Critical Properties of Random Quantum Potts and Clock Models

TL;DR

This paper investigates zero temperature phase transitions in random quantum Potts and clock models, revealing q-independent critical properties and proposing a new multicritical point for clock models with q>4.

Contribution

It provides exact RG analysis of ferromagnetic quantum Potts and clock models, uncovering q-independent critical behavior and suggesting a novel multicritical point at intermediate randomness.

Findings

Second order transition with q-independent critical exponents

Existence of a multicritical point for q>4 clock models

Critical behavior in infinite range models with q-independent exponents

Abstract

We study zero temperature phase transitions in two classes of random quantum systems -the $q$-state quantum Potts and clock models.
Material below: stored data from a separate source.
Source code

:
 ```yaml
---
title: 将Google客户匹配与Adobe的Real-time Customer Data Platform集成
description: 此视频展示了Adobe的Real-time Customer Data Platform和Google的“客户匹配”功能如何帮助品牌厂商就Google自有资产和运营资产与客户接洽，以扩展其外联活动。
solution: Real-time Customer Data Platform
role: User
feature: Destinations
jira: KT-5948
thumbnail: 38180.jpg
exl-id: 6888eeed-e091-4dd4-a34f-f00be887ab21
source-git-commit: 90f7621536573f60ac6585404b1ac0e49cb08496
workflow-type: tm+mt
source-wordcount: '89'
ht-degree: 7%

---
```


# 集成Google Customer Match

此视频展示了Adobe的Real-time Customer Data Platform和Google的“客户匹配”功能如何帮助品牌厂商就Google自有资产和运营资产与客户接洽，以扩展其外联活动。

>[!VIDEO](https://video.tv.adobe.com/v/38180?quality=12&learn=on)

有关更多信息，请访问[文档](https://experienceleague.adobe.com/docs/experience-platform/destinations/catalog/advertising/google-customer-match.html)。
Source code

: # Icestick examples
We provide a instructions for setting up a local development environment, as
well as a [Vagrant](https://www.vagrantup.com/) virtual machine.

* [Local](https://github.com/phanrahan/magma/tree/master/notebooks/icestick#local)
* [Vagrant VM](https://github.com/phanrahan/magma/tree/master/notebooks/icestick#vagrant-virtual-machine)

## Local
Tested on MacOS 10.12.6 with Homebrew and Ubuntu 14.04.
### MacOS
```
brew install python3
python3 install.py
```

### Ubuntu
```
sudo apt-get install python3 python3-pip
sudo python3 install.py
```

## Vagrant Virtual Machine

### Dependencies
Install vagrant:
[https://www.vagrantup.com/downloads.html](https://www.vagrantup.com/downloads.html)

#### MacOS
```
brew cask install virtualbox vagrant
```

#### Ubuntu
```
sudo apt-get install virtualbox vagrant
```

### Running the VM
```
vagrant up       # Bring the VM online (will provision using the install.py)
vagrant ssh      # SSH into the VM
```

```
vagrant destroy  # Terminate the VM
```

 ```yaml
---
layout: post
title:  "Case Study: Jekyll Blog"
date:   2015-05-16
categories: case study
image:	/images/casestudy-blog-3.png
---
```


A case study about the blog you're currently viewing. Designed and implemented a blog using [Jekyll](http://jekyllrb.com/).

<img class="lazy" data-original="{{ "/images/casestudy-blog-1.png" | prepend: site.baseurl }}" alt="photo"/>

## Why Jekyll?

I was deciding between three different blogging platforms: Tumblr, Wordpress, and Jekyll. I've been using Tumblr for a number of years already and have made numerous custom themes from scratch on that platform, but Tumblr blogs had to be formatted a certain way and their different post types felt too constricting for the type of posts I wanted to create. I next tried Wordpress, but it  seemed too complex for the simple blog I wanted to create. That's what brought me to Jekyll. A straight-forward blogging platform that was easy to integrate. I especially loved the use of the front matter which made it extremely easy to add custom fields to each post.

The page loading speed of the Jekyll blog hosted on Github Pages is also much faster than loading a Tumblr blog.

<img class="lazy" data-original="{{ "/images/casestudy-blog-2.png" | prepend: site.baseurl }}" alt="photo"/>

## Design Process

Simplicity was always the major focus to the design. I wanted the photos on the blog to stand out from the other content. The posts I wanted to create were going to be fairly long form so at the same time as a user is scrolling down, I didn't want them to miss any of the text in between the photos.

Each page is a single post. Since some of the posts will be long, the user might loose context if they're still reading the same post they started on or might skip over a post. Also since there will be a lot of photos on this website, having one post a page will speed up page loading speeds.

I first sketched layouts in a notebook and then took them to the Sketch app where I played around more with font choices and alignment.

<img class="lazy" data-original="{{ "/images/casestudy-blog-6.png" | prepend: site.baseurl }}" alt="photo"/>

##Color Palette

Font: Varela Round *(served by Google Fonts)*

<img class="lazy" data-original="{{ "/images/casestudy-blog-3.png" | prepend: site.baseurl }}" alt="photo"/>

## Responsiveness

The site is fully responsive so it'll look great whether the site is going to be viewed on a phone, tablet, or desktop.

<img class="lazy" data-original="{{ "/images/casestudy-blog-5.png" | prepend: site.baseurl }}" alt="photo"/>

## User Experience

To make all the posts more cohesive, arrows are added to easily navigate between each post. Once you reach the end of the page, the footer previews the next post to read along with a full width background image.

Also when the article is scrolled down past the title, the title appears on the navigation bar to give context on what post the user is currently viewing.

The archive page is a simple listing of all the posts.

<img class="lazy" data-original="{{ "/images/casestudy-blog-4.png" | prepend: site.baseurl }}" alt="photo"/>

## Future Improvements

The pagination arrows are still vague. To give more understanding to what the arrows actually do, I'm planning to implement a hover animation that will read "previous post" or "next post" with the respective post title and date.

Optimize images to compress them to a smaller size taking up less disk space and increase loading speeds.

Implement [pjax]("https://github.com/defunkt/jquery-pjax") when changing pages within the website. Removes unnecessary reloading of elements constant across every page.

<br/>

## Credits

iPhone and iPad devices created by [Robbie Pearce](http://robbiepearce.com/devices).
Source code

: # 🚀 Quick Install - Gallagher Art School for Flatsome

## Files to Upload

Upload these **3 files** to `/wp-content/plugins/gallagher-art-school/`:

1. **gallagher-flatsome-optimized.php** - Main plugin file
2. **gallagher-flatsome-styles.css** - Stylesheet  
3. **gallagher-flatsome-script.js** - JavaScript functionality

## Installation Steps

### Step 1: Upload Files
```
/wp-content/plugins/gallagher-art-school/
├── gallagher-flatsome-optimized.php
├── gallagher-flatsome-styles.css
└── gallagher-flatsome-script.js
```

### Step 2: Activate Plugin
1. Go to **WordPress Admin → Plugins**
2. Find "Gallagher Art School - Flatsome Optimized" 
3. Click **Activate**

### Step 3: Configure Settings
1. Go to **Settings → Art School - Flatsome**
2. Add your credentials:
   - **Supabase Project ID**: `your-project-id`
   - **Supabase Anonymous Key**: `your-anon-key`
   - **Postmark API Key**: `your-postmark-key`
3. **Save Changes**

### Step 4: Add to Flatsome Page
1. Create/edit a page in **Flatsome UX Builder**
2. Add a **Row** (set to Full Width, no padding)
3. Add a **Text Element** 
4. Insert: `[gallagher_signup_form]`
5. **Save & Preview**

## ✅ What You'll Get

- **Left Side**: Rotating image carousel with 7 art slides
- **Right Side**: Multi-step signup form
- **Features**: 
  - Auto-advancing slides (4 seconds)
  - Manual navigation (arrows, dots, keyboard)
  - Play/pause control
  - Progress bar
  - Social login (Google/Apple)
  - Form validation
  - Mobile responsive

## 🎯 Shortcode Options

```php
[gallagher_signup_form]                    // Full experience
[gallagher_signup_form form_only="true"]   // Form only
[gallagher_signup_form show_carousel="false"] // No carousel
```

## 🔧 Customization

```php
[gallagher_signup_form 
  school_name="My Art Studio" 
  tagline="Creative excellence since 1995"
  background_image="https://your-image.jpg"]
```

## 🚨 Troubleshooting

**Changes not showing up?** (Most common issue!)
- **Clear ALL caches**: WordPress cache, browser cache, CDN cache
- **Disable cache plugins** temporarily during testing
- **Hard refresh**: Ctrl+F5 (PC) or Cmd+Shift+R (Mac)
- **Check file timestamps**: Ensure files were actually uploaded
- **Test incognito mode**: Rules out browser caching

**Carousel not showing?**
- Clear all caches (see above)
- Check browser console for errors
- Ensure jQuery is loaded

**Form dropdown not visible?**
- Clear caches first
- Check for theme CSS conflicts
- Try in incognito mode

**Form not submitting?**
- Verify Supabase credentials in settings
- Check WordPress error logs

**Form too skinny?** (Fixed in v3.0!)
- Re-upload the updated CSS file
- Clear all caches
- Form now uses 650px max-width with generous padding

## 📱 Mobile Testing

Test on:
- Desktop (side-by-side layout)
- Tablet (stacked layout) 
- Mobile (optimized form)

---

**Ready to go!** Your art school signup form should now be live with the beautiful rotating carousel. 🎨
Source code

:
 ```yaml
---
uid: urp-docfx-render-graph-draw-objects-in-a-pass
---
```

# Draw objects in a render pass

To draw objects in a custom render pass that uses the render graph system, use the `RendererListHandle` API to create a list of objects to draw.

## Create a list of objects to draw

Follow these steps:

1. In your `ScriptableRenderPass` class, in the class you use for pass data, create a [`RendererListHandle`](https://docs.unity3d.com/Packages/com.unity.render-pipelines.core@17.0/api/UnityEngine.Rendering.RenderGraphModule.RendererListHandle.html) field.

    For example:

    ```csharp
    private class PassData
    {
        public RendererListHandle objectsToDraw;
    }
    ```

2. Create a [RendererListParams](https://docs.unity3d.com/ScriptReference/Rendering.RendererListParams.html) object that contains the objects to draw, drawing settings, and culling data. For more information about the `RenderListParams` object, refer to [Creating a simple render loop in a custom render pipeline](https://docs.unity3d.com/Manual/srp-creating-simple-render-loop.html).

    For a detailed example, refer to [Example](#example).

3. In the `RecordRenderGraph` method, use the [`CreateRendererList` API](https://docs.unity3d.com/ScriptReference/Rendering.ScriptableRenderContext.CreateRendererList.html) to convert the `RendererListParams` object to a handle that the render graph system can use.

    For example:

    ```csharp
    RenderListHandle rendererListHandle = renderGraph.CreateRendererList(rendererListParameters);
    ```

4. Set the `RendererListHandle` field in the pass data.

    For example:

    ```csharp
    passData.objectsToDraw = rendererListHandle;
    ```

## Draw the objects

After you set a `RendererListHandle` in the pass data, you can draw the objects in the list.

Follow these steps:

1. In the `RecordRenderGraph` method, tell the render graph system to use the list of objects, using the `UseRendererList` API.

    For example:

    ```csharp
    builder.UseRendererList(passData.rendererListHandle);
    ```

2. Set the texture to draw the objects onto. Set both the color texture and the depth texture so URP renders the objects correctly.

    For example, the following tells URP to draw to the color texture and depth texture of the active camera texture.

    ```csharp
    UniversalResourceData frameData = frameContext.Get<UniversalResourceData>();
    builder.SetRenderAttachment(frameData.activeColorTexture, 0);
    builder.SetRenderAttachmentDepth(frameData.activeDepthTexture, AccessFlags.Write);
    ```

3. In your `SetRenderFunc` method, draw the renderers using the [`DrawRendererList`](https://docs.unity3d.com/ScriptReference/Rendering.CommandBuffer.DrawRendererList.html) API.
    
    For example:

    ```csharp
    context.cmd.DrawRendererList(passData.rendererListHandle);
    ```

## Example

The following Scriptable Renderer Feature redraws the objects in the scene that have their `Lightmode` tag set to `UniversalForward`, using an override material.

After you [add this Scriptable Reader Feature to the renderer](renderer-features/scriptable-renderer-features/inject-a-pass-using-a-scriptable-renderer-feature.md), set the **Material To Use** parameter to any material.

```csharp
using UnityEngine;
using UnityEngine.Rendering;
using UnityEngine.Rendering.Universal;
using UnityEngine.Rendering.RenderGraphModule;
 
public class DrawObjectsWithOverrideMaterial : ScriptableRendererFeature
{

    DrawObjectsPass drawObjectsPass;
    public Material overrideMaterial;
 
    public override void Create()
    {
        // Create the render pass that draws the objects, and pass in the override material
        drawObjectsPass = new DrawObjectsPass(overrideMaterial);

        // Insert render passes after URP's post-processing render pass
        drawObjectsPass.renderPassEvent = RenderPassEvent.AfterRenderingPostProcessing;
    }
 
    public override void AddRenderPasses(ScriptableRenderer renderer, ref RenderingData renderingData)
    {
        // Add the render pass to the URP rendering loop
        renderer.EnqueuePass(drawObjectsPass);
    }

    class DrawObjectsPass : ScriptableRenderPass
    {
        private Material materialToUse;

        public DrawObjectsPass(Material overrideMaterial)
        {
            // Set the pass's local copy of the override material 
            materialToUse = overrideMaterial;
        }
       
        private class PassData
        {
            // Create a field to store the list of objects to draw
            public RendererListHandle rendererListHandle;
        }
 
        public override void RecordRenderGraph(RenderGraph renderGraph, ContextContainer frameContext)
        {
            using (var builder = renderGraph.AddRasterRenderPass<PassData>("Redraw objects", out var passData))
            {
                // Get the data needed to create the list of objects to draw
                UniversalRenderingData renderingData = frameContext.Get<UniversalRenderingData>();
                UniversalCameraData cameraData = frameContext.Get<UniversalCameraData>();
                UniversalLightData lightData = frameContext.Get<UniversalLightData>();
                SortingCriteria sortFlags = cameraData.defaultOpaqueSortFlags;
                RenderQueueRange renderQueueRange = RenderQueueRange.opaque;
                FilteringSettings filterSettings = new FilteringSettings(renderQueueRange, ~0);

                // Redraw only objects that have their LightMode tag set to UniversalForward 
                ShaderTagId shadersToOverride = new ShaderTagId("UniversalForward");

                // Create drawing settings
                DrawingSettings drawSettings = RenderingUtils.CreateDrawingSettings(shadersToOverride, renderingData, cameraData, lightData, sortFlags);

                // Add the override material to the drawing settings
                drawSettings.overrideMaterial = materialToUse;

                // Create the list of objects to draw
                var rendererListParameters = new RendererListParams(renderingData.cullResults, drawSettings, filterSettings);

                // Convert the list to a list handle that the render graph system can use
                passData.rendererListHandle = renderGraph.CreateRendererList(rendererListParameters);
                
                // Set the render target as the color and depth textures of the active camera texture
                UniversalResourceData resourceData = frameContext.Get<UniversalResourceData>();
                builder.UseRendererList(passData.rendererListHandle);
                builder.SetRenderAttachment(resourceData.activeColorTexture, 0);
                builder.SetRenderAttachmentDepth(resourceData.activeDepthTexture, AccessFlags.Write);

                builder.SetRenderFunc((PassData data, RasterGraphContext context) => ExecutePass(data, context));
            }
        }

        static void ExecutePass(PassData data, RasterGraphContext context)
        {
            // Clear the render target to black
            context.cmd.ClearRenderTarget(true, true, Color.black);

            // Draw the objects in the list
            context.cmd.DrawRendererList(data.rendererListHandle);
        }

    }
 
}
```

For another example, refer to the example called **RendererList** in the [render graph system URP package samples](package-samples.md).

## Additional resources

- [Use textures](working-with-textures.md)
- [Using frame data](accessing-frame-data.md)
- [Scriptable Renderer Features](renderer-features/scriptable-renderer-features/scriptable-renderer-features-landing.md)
For models with purely ferromagnetic interactions in one dimension, we show that for strong randomness there is a second order transition with critical properties that can be determined exactly by use of an RG procedure. Somewhat surprisingly, the critical behaviour is completely independent of $q$ (for $2 \leq q < \infty$). For the $q > 4$ clock model, we suggest the existence of a novel multicritical point at intermediate randomness. We also consider the $T = 0$ transition from a paramagnet to a spin glass in an infinite range model. Assuming that the transition is second order, we solve for the critical behaviour and find $q$ independent exponents.